It smells vaguely of pizza And there’s a little white fuzz floating around in the air, I’m rewriting memories and helping a friend through a break up. I’m sitting on my back staircase alone at night with no substance to keep me company, Remembering a time sitting here with my ex having wine while he smoked a cigarette feeling relative peace and romanticism. Now I’m contemplating the roughness of the stucco walls and the wrot iron and staircase and window cages, The exceptionally uncomfortable and bumpy stair steps, all of the tangible visual interest around me, Maybe falling in love with it, It doesn’t notice me or maybe
Maybe it does, maybe it feels my weight, Knows my smell, Oh my god maybe these walls remember that moment that I’m thinking of! Maybe they know all of it and they support me, Maybe the me that was then and the he that was then is sitting here too just below me, Letting the me that is now observe the sweet, pervasive sickness that we were lying in.

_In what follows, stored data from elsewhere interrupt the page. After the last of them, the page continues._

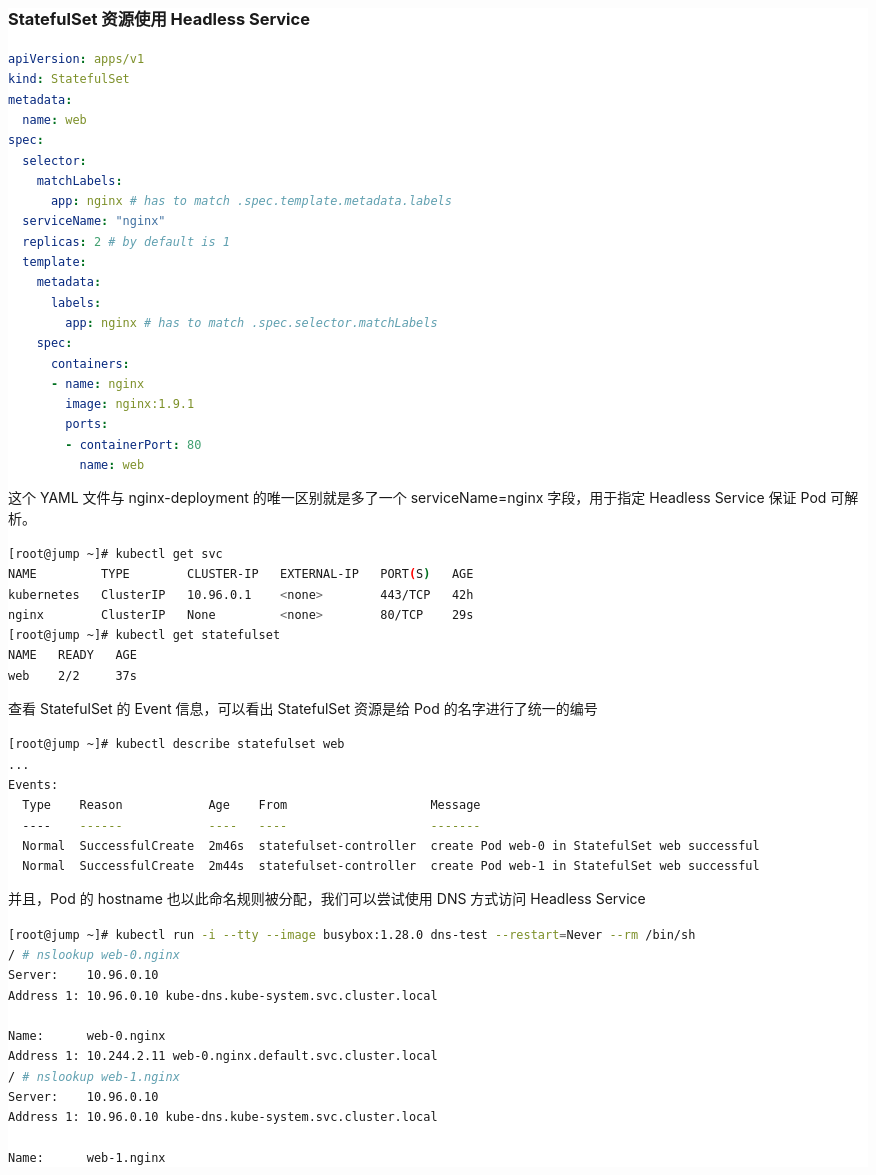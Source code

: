 ### StatefulSet 资源使用 Headless Service

```yaml
apiVersion: apps/v1
kind: StatefulSet
metadata:
  name: web
spec:
  selector:
    matchLabels:
      app: nginx # has to match .spec.template.metadata.labels
  serviceName: "nginx"
  replicas: 2 # by default is 1
  template:
    metadata:
      labels:
        app: nginx # has to match .spec.selector.matchLabels
    spec:
      containers:
      - name: nginx
        image: nginx:1.9.1
        ports:
        - containerPort: 80
          name: web
```

这个 YAML 文件与 nginx-deployment 的唯一区别就是多了一个 serviceName=nginx 字段，用于指定 Headless Service 保证 Pod 可解析。

```bash
[root@jump ~]# kubectl get svc
NAME         TYPE        CLUSTER-IP   EXTERNAL-IP   PORT(S)   AGE
kubernetes   ClusterIP   10.96.0.1    <none>        443/TCP   42h
nginx        ClusterIP   None         <none>        80/TCP    29s
[root@jump ~]# kubectl get statefulset
NAME   READY   AGE
web    2/2     37s
```

查看 StatefulSet 的 Event 信息，可以看出 StatefulSet 资源是给 Pod 的名字进行了统一的编号

```bash
[root@jump ~]# kubectl describe statefulset web
...
Events:
  Type    Reason            Age    From                    Message
  ----    ------            ----   ----                    -------
  Normal  SuccessfulCreate  2m46s  statefulset-controller  create Pod web-0 in StatefulSet web successful
  Normal  SuccessfulCreate  2m44s  statefulset-controller  create Pod web-1 in StatefulSet web successful
```

并且，Pod 的 hostname 也以此命名规则被分配，我们可以尝试使用 DNS 方式访问 Headless Service

```bash
[root@jump ~]# kubectl run -i --tty --image busybox:1.28.0 dns-test --restart=Never --rm /bin/sh
/ # nslookup web-0.nginx
Server:    10.96.0.10
Address 1: 10.96.0.10 kube-dns.kube-system.svc.cluster.local

Name:      web-0.nginx
Address 1: 10.244.2.11 web-0.nginx.default.svc.cluster.local
/ # nslookup web-1.nginx
Server:    10.96.0.10
Address 1: 10.96.0.10 kube-dns.kube-system.svc.cluster.local

Name:      web-1.nginx
```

The pizza smell has wafted away and so has the little fuzz, The wrot iron staircase feels okay against my head, The angles that I’m looking down on feel unique to me, my frame of vision, is just for me. He lived here, he bothered me, he smoked on this staircase nearly every night. But maybe these steps and this material around me knew it was not his, Maybe he never saw the stairs at this angle, maybe they never showed him their magic or their comfort or their mood or their simple, simple majesty.
Falling in love with a staircase and with the shadows that it kept secret for me. Divine, it’s all divine.